Une recherche sera également menée au retour de la mission de terrain sur la perception de ces recherches par le public. Les méthodes utilisées dans les îles australes pour étudier la biodiversité et préserver la biosécurité seront présentées dans des focus groups de façon à interroger un échantillon de citoyens français membres d'associations environnementales sur la présence de la France dans ces territoires éloignés. Il s'agira ainsi d'étudier les relations entre la métropole et l'outre-mer dans un contexte post-colonial de recherche globalisée en les comparant aux formes coloniales de valorisation du territoire. Seront également interrogées dans ces focus groups les normes éthiques qui justifient l'éradication de certaines espèces animales – les rats - pour en protéger d'autres – les oiseaux marins.
Cette recherche anthropologique fournira aux études écologiques menées dans les îles australes des arguments pour valoriser leurs résultats.
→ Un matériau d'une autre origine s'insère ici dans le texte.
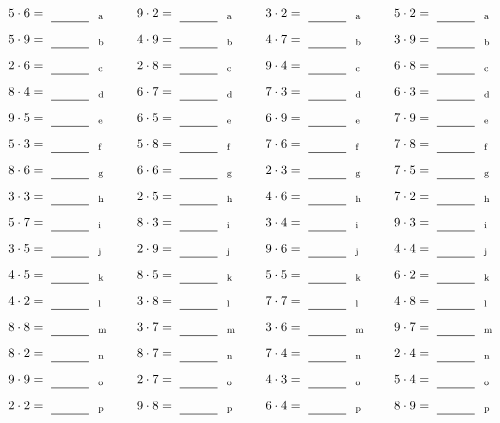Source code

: \documentclass
[
  draft    = true,
  fontsize = 11pt,
  parskip  = half-
]
{scrartcl}
\begin{document}
\par\vfill\par
\begin{align*}
    \pline{5\cdot6}&=\rline{a}
  & \pline{9\cdot2}&=\rline{a}
  & \pline{3\cdot2}&=\rline{a}
  & \pline{5\cdot2}&=\rline{a} \\[1ex]
    \pline{5\cdot9}&=\rline{b}
  & \pline{4\cdot9}&=\rline{b}
  & \pline{4\cdot7}&=\rline{b}
  & \pline{3\cdot9}&=\rline{b} \\[1ex]
    \pline{2\cdot6}&=\rline{c}
  & \pline{2\cdot8}&=\rline{c}
  & \pline{9\cdot4}&=\rline{c}
  & \pline{6\cdot8}&=\rline{c} \\[1ex]
    \pline{8\cdot4}&=\rline{d}
  & \pline{6\cdot7}&=\rline{d}
  & \pline{7\cdot3}&=\rline{d}
  & \pline{6\cdot3}&=\rline{d} \\[1ex]
    \pline{9\cdot5}&=\rline{e}
  & \pline{6\cdot5}&=\rline{e}
  & \pline{6\cdot9}&=\rline{e}
  & \pline{7\cdot9}&=\rline{e} \\[1ex]
    \pline{5\cdot3}&=\rline{f}
  & \pline{5\cdot8}&=\rline{f}
  & \pline{7\cdot6}&=\rline{f}
  & \pline{7\cdot8}&=\rline{f} \\[1ex]
    \pline{8\cdot6}&=\rline{g}
  & \pline{6\cdot6}&=\rline{g}
  & \pline{2\cdot3}&=\rline{g}
  & \pline{7\cdot5}&=\rline{g} \\[1ex]
    \pline{3\cdot3}&=\rline{h}
  & \pline{2\cdot5}&=\rline{h}
  & \pline{4\cdot6}&=\rline{h}
  & \pline{7\cdot2}&=\rline{h} \\[1ex]
    \pline{5\cdot7}&=\rline{i}
  & \pline{8\cdot3}&=\rline{i}
  & \pline{3\cdot4}&=\rline{i}
  & \pline{9\cdot3}&=\rline{i} \\[1ex]
    \pline{3\cdot5}&=\rline{j}
  & \pline{2\cdot9}&=\rline{j}
  & \pline{9\cdot6}&=\rline{j}
  & \pline{4\cdot4}&=\rline{j} \\[1ex]
    \pline{4\cdot5}&=\rline{k}
  & \pline{8\cdot5}&=\rline{k}
  & \pline{5\cdot5}&=\rline{k}
  & \pline{6\cdot2}&=\rline{k} \\[1ex]
    \pline{4\cdot2}&=\rline{l}
  & \pline{3\cdot8}&=\rline{l}
  & \pline{7\cdot7}&=\rline{l}
  & \pline{4\cdot8}&=\rline{l} \\[1ex]
    \pline{8\cdot8}&=\rline{m}
  & \pline{3\cdot7}&=\rline{m}
  & \pline{3\cdot6}&=\rline{m}
  & \pline{9\cdot7}&=\rline{m} \\[1ex]
    \pline{8\cdot2}&=\rline{n}
  & \pline{8\cdot7}&=\rline{n}
  & \pline{7\cdot4}&=\rline{n}
  & \pline{2\cdot4}&=\rline{n} \\[1ex]
    \pline{9\cdot9}&=\rline{o}
  & \pline{2\cdot7}&=\rline{o}
  & \pline{4\cdot3}&=\rline{o}
  & \pline{5\cdot4}&=\rline{o} \\[1ex]
    \pline{2\cdot2}&=\rline{p}
  & \pline{9\cdot8}&=\rline{p}
  & \pline{6\cdot4}&=\rline{p}
  & \pline{8\cdot9}&=\rline{p}
\end{align*}
\end{document}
Elle constituera un terrain d'expérimentation pour d'autres enquêtes ethnographiques menées en terres australes.

Contexte de travail

Cette thèse s'inscrit dans une collaboration entre l'Institut National des Sciences Humaines et l'Institut National de l'Environnement du CNRS soutenue par la MITI du CNRS – APP 80 Prime.
Le Laboratoire d'anthropologie sociale est une unité mixte de recherche du CNRS hébergée au Collège de France et rattachée à l'Ecole des Hautes Etudes en Sciences Sociales. Il mène des enquêtes comparatives sur les relations entre les sociétés humaines et leur environnement en étant attentif aux formes de connaissance produites dans ces interactions. Il dispose d'une bibliothèque et d'un service d'archives.
Le candidat ou la candidate retenu(e) s'inscrira en doctorat à l'EHESS, sous la direction de Frédéric Keck, directeur de recherche au CNRS, et et intégrera l'École doctorale 286 , Mention "Savoirs en société". Il ou elle intégrera l'équipe "Relations hommes/animaux : questions contemporaines" dirigée par Carole Ferret et Frédéric Keck et collaborera avec Thierry Boulinier au Centre d'Ecologie Fonctionnelle et Evolutive (CEFE, UMR 5175), à l'Université de Montpellier.

Contraintes et risques

La thèse implique de faire une enquête de terrain de plusieurs mois dans les terres australes françaises en respectant les mesures de biosécurité permettant de ne pas y introduire de micro-organismes.

Informations complémentaires

Le ou la candidat.e devra avoir une solide formation scientifique en SHS ou en sciences de la nature, et une authentique volonté de s'engager dans une réflexion collective interdisciplinaire. À partir de ses domaines d'expertise, le ou la candidat.e sera capable d'articuler l'analyse de données empiriques avec une réflexion théorique sur les rapports entre biosécurité et biodiversité.
Le dossier de candidature devra comporter un CV (incluant la copie d'une attestation de Master) et un projet de thèse.